• Exercise prompt
Search the listing for the word "MCMC" and copy every line where it turns up.

___ Data records

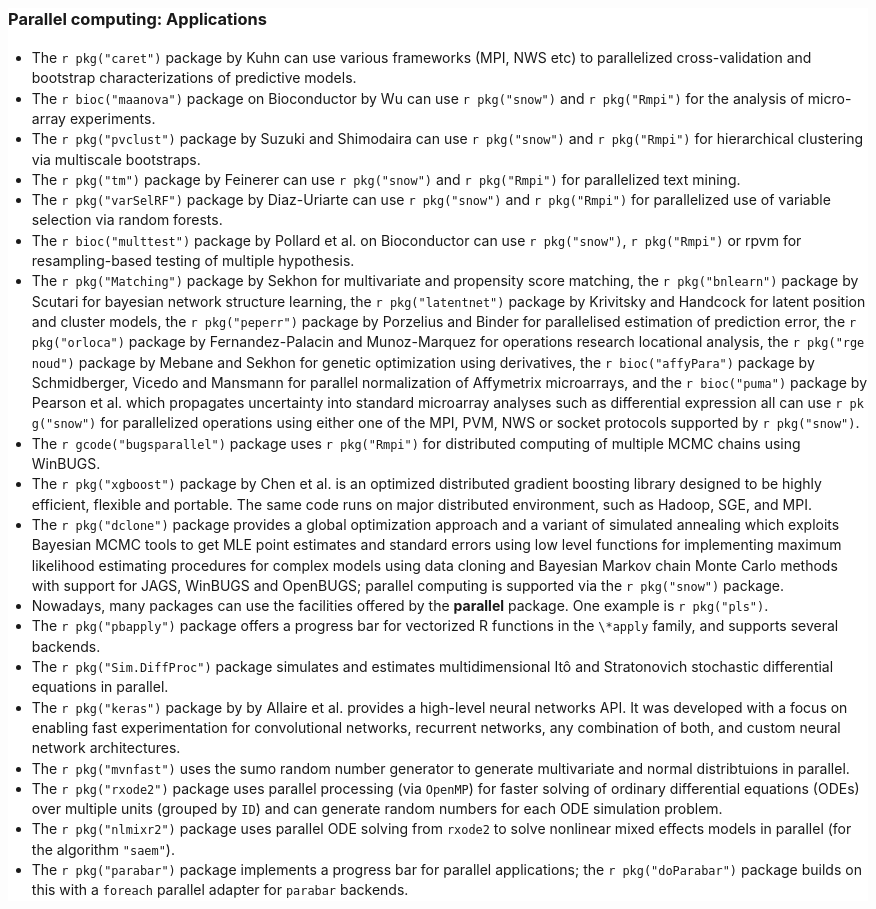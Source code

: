 ### Parallel computing: Applications

-   The `r pkg("caret")` package by Kuhn can use various frameworks (MPI, NWS etc) to parallelized
    cross-validation and bootstrap characterizations of predictive models.
-   The `r bioc("maanova")` package on Bioconductor by Wu can use `r pkg("snow")` and
    `r pkg("Rmpi")` for the analysis of micro-array experiments.
-   The `r pkg("pvclust")` package by Suzuki and Shimodaira can use `r pkg("snow")` and
    `r pkg("Rmpi")` for hierarchical clustering via multiscale bootstraps.
-   The `r pkg("tm")` package by Feinerer can use `r pkg("snow")` and `r pkg("Rmpi")` for
    parallelized text mining.
-   The `r pkg("varSelRF")` package by Diaz-Uriarte can use `r pkg("snow")` and `r pkg("Rmpi")` for
    parallelized use of variable selection via random forests.
-   The `r bioc("multtest")` package by Pollard et al. on Bioconductor can use `r pkg("snow")`,
    `r pkg("Rmpi")` or rpvm for resampling-based testing of multiple hypothesis.
-   The `r pkg("Matching")` package by Sekhon for multivariate and propensity score matching, 
    the `r pkg("bnlearn")` package by Scutari for bayesian network structure learning, 
    the `r pkg("latentnet")` package by Krivitsky and Handcock for latent position and cluster models, 
    the `r pkg("peperr")` package by Porzelius and Binder for parallelised
    estimation of prediction error, 
    the `r pkg("orloca")` package by Fernandez-Palacin and Munoz-Marquez for operations research locational analysis, 
    the `r pkg("rgenoud")` package by Mebane and Sekhon for genetic optimization using derivatives, the
    `r bioc("affyPara")` package by Schmidberger, Vicedo and Mansmann for parallel normalization of
    Affymetrix microarrays, and the `r bioc("puma")` package by Pearson et al. which propagates
    uncertainty into standard microarray analyses such as differential expression all can use
    `r pkg("snow")` for parallelized operations using either one of the MPI, PVM, NWS or socket
    protocols supported by `r pkg("snow")`.
-   The `r gcode("bugsparallel")` package uses `r pkg("Rmpi")` for distributed computing of multiple
    MCMC chains using WinBUGS.
-   The `r pkg("xgboost")` package by Chen et al. is an optimized distributed gradient boosting
    library designed to be highly efficient, flexible and portable. The same code runs on major
    distributed environment, such as Hadoop, SGE, and MPI.
-   The `r pkg("dclone")` package provides a global optimization approach and a variant of simulated
    annealing which exploits Bayesian MCMC tools to get MLE point estimates and standard errors
    using low level functions for implementing maximum likelihood estimating procedures for complex
    models using data cloning and Bayesian Markov chain Monte Carlo methods with support for JAGS,
    WinBUGS and OpenBUGS; parallel computing is supported via the `r pkg("snow")` package.
-   Nowadays, many packages can use the facilities offered by the **parallel** package. One example
    is `r pkg("pls")`.
-   The `r pkg("pbapply")` package offers a progress bar for vectorized R functions in the `\*apply`
    family, and supports several backends.
-   The `r pkg("Sim.DiffProc")` package simulates and estimates multidimensional Itô and
    Stratonovich stochastic differential equations in parallel.
-   The `r pkg("keras")` package by by Allaire et al.  provides a high-level neural networks API. It
    was developed with a focus on enabling fast experimentation for convolutional networks,
    recurrent networks, any combination of both, and custom neural network architectures.
-   The `r pkg("mvnfast")` uses the sumo random number generator to generate multivariate and normal
    distribtuions in parallel.
-   The `r pkg("rxode2")` package uses parallel processing (via `OpenMP`) for faster solving of ordinary
    differential equations (ODEs) over multiple units (grouped by `ID`) and can generate random
    numbers for each ODE simulation problem.
-   The `r pkg("nlmixr2")` package uses parallel ODE solving from `rxode2` to solve nonlinear mixed effects
    models in parallel (for the algorithm `"saem"`).
-   The `r pkg("parabar")` package implements a progress bar for parallel applications; the 
    `r pkg("doParabar")` package builds on this with a `foreach`  parallel adapter for `parabar` backends.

______

• Output below
    MCMC chains using WinBUGS.
    annealing which exploits Bayesian MCMC tools to get MLE point estimates and standard errors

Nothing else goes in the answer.